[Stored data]
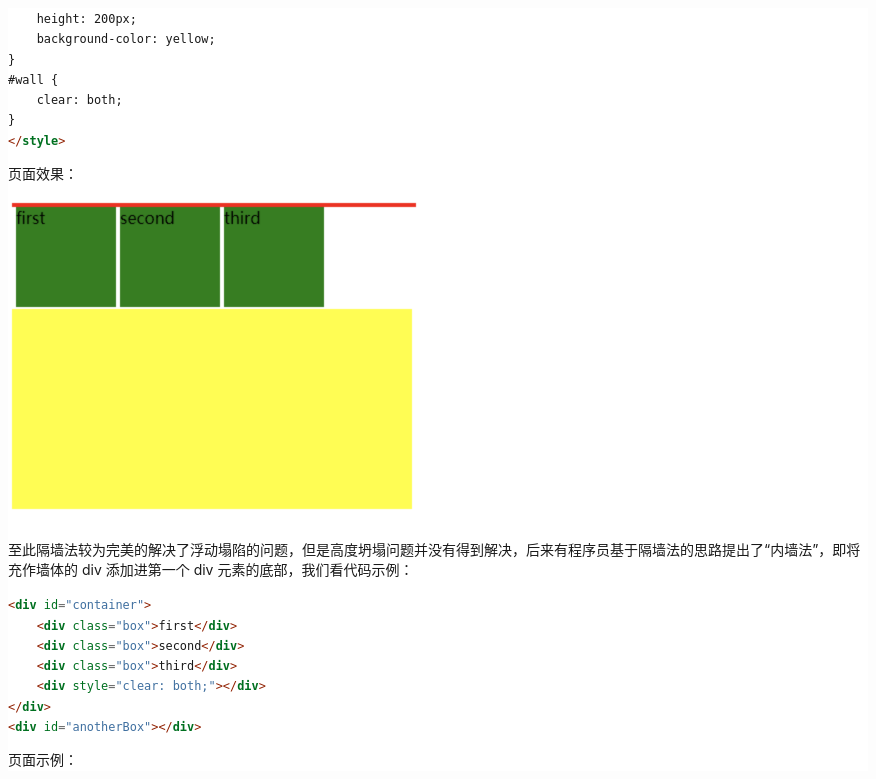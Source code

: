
 ```html
    height: 200px;
    background-color: yellow;
}
#wall {
    clear: both;
}
</style>
```

页面效果：

<img src="/assets/css-float/13.png" width="412" height="322"></img>

至此隔墙法较为完美的解决了浮动塌陷的问题，但是高度坍塌问题并没有得到解决，后来有程序员基于隔墙法的思路提出了“内墙法”，即将充作墙体的 div 添加进第一个 div 元素的底部，我们看代码示例：

```html
<div id="container">
	<div class="box">first</div>
	<div class="box">second</div>
	<div class="box">third</div>
	<div style="clear: both;"></div>
</div>
<div id="anotherBox"></div>
```
页面示例：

### ACTION ITEM
From the line holding "添加进第一个 div 元素的底部，我们看代码示例：" down to the last line of the records above, restate each line exactly as written.

### EXERCISE RESULT
至此隔墙法较为完美的解决了浮动塌陷的问题，但是高度坍塌问题并没有得到解决，后来有程序员基于隔墙法的思路提出了“内墙法”，即将充作墙体的 div 添加进第一个 div 元素的底部，我们看代码示例：

```html
<div id="container">
	<div class="box">first</div>
	<div class="box">second</div>
	<div class="box">third</div>
	<div style="clear: both;"></div>
</div>
<div id="anotherBox"></div>
```
页面示例：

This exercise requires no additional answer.